Robust superzone gap opening in incommensurate antiferromagnetic semimetal EuAg$_4$Sb$_2$ under in-plane magnetic field

TL;DR

This study demonstrates that in EuAg$_4$Sb$_2$, an incommensurate antiferromagnetic semimetal, the superzone gap remains robust under in-plane magnetic fields, revealing new magnetic phases and potential for tunable electronic properties.

Contribution

The paper uncovers the in-plane magnetic-field tunability of spin moiré superlattice in EuAg$_4$Sb$_2$ and shows the persistent superzone gap despite spin reorientations.

Findings

Identification of incommensurate noncollinear cycloidal magnetic ground state.

Multiple spin-reoriented phases induced by in-plane magnetic fields.

Persistence of the superzone gap despite spin reorientation.

Abstract

The interplay between magnetism and charge transport in semimetals has emerged as a fertile ground for discovering novel electronic phenomena. A notable example is the recent discovery of electronic commensuration arising from a spin moir\'e superlattice (SMS), realized as double-q spin modulation in the antiferromagnetic semimetal EuAg$_4$Sb$_2$. Here, we investigate the in-plane magnetic-field tunability of the SMS using neutron scattering, magnetic and transport measurements.
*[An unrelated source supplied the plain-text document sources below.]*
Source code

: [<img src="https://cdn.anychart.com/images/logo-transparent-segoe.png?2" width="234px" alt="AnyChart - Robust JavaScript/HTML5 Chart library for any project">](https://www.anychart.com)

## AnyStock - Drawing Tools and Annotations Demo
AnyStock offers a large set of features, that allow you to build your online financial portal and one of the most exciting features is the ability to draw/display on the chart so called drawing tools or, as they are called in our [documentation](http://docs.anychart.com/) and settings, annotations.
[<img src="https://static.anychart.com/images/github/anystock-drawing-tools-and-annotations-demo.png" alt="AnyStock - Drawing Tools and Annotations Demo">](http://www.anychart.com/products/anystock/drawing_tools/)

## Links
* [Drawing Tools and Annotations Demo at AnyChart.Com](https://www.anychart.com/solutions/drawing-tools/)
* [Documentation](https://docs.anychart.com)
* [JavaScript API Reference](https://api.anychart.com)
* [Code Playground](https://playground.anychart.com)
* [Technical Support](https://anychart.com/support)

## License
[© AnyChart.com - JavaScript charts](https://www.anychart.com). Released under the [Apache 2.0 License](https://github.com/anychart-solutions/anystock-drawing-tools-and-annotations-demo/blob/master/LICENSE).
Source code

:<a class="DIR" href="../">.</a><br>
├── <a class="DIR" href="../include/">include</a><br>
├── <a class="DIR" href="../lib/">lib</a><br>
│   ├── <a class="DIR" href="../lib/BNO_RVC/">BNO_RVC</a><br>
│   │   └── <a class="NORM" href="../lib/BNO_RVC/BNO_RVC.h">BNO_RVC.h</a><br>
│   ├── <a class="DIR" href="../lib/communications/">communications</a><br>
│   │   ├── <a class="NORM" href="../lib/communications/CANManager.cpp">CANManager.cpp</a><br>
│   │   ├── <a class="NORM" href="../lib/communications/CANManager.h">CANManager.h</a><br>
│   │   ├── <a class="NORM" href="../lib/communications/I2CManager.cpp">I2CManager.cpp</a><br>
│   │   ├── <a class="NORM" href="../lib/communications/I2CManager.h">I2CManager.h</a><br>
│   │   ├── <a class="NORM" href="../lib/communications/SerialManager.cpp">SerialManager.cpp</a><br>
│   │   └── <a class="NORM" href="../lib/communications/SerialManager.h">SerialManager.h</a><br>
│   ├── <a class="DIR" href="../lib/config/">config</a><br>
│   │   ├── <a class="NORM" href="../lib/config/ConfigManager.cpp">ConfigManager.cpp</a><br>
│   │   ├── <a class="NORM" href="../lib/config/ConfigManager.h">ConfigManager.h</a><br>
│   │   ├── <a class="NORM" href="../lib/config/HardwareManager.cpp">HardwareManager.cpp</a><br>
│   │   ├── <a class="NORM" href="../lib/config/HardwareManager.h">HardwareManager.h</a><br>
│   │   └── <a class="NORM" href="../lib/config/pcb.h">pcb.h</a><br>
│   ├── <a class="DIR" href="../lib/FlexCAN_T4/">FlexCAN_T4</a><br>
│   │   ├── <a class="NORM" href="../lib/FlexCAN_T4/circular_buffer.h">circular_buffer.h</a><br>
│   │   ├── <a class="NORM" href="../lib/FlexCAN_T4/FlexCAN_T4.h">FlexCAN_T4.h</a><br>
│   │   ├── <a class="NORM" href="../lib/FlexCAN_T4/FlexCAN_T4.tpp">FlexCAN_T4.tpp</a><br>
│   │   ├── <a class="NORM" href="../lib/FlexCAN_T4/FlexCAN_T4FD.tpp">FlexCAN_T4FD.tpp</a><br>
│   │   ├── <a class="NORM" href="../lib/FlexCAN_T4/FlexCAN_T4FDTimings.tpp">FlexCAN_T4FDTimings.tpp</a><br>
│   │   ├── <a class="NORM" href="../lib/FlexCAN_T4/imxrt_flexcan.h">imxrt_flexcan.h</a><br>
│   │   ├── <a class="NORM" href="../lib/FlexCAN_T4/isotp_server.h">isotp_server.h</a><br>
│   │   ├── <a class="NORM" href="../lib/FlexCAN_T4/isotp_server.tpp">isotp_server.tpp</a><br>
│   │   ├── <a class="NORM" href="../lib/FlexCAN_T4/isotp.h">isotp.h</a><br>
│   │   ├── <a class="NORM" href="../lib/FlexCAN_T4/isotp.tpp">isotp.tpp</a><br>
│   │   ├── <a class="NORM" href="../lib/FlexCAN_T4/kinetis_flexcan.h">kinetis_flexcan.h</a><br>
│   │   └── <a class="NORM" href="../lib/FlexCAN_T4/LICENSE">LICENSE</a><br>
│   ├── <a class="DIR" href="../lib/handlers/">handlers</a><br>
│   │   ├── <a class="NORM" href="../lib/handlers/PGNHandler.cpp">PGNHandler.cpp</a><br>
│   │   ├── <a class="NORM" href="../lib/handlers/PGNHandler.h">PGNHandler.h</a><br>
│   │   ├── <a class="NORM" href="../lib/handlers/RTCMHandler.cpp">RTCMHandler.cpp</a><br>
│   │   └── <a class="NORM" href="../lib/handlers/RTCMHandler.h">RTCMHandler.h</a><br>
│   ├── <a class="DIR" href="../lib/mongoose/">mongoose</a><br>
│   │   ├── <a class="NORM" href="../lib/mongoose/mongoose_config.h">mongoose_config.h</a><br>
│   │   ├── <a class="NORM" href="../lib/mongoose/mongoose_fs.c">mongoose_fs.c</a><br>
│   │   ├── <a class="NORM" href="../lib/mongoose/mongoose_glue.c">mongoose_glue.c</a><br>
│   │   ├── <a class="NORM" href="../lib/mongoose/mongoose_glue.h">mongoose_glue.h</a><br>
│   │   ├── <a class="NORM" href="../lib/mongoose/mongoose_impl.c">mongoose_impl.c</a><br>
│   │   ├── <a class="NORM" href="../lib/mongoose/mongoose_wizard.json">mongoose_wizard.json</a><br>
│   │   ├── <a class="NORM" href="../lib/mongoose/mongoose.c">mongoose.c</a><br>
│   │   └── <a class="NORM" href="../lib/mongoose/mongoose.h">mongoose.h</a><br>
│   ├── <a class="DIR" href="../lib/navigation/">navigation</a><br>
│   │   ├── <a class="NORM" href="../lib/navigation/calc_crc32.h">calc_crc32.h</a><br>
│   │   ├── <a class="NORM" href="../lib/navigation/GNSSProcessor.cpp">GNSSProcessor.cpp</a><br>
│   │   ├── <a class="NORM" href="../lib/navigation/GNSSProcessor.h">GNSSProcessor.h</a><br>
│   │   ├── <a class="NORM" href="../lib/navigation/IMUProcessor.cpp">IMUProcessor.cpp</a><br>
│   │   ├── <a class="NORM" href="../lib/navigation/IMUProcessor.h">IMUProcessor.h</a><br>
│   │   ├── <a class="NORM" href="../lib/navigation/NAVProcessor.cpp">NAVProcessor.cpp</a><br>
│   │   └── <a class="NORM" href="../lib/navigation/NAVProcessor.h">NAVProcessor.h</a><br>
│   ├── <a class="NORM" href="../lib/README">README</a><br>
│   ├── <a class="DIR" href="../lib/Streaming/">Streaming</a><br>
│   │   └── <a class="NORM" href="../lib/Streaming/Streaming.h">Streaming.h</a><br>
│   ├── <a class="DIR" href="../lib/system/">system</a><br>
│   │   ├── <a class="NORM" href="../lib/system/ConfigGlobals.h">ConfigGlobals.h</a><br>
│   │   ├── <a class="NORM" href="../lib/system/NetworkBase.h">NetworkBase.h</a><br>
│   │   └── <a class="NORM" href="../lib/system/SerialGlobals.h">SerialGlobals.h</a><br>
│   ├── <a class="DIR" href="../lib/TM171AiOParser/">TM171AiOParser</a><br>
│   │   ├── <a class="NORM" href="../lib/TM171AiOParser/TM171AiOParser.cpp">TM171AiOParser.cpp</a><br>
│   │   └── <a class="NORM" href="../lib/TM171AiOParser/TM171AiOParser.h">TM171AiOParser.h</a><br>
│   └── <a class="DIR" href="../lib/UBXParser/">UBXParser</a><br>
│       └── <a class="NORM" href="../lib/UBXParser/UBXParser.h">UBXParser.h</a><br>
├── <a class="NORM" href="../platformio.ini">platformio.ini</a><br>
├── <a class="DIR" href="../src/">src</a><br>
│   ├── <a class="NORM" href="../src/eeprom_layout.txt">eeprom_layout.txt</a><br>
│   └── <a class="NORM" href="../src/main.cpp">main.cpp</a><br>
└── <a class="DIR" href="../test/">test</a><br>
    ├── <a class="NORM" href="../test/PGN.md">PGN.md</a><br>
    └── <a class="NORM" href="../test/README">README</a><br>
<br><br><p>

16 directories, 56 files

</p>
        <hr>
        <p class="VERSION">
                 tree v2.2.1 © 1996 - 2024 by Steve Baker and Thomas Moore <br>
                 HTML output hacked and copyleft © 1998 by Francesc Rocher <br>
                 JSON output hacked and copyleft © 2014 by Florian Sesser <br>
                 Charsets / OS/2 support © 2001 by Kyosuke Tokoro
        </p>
We reveal an incommensurate noncollinear cycloidal magnetic ground state. Temperature-field phase diagrams constructed with field tilting uncover multiple spin-reoriented phases, suggesting the critical role of in-plane field components in driving magnetic transitions. Despite substantial spin reorientation of the double-q phase, we observe a persistent gap opening, evidenced by strong suppression in both Hall and longitudinal conductivities. Model calculations attribute this robustness to the stability of SMS under tilting fields. Our results establish EuAg$_4$Sb$_2$ as a tunable platform for exploring spin-texture-driven superzone gap opening in electronic states.